The results will be handed out at hundreds of schools throughout the morning as students gather to see how they have done and consider their options.
For six of the class of 2016, there are eight higher level A1s on their results sheet, but none have matched the nine A1s on honours papers achieved last year by David Glynn at St Gerald’s College in Castlebar, Co Mayo.
Among 2,819 external candidates who did not study at Irish second-level schools are 23 students from Libya.

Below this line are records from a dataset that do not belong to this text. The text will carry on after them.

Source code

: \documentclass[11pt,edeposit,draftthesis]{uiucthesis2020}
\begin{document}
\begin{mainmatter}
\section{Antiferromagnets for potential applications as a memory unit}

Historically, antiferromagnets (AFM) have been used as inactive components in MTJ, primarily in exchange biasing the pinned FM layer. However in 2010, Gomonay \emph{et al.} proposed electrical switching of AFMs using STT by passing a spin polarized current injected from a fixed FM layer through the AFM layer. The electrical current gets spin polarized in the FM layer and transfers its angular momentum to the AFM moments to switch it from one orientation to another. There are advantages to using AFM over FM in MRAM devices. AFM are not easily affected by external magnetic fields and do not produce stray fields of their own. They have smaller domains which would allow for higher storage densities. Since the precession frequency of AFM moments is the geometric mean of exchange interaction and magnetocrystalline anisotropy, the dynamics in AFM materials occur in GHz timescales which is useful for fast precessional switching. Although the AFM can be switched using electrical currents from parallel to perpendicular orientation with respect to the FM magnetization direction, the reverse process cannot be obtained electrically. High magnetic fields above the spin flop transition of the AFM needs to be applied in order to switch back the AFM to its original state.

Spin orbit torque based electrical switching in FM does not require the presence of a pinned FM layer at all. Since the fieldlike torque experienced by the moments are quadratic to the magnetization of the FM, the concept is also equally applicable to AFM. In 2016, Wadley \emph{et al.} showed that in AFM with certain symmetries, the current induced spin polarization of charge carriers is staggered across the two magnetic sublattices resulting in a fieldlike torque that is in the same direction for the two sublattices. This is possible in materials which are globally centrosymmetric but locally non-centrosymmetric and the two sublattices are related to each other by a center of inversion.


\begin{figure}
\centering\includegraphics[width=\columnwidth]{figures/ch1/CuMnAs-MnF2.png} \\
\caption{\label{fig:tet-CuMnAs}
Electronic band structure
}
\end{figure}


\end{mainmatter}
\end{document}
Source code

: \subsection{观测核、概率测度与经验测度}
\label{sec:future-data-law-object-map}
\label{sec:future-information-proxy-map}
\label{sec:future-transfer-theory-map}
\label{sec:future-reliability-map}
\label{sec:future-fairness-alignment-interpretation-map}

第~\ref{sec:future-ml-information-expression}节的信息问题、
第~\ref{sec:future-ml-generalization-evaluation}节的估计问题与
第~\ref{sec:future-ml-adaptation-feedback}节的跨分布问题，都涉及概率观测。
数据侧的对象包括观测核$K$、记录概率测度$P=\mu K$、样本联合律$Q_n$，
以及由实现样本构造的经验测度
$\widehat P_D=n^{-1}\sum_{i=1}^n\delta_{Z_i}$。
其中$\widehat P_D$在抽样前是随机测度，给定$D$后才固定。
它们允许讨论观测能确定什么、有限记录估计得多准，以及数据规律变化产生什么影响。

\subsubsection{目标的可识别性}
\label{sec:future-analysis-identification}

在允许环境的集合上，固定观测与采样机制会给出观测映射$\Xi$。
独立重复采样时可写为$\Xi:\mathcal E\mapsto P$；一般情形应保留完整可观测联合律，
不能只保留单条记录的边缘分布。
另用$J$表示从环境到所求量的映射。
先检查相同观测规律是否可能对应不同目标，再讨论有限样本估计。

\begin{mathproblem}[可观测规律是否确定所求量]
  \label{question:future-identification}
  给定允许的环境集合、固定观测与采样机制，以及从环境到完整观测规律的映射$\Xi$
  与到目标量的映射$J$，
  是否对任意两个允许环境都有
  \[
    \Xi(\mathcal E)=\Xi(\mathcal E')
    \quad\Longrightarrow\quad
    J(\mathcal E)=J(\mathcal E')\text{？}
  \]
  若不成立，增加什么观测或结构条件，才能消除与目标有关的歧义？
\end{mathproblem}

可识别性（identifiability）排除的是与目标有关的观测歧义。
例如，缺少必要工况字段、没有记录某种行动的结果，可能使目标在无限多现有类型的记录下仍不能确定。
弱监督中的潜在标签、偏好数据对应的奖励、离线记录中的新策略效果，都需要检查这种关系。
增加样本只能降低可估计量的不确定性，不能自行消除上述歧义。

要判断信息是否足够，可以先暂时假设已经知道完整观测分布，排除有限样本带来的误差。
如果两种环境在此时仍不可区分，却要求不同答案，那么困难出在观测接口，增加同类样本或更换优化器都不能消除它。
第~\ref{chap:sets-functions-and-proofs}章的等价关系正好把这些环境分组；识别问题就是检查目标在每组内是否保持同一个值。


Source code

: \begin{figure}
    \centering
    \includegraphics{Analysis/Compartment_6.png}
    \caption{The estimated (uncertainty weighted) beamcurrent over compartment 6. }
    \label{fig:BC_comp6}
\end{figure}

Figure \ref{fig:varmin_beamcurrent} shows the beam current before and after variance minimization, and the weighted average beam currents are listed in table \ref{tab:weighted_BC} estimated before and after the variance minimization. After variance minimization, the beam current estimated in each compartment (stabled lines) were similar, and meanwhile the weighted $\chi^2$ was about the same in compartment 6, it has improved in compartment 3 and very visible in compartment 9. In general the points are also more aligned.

They sat the exams in Malta again this year, where students from the International School of the Martyrs in Tripoli have been travelling since 2011 to take the Leaving Certificate due to the security situation in Libya.
The children of EU immigrants and others have seen the numbers examined, in non-curricular languages, rise slightly this year to 1,424. Just over half of those took Polish exams, with Lithuanian (202), Romanian (167) and Portuguese (95) also popular.
There are nearly 1,500 Leaving Certificate repeat candidates this year, down from 1,670 in 2015 and from nearly 2,500 in 2012.
For students overseas or unable to attend their school, results can be checked online from midday by using a code and their exam number to access them on the State Examinations Commission website.
As its exam helpline prepared to open this morning, National Parents’ Council Post Primary spokeswoman Lynda O’Shea said the service has proven invaluable for parents, students, and teachers over the past 20 years.
It is being operated again this year by members of the Institute of Guidance Counsellors.
“There is a huge amount of information now online and this can become confusing for students in a time of need,” Ms O’Shea said.
“Picking up the phone and being able to speak to a qualified guidance counsellor can really help clarify options for parents and students and relieve some of the stress that often comes at results time.”
Any student who is disappointed with a grade in any subject has the option to appeal the result to the SEC.
Last year, more than 9,800 individual marks were referred back to the State Examinations Commission to be remarked by a different examiner.
Appeals had been submitted by 5,661 students, meaning that a significant number had challenged at least two of their exam results, and nearly one in five appeals had been successful.
It is advisable to take the opportunity to view the marked exam paper in a subject before deciding if to appeal, but students need to apply to view their scripts by next Tuesday.
They will then be allowed to do so at their schools on September 2 or September 3, and appeals have to be made to the SEC by the following Wednesday evening.
The National Parents’ Council-Post Primary exam helpline, 1800 265 165, is open from 10am to 7pm today and tomorrow, and until 1pm on Friday.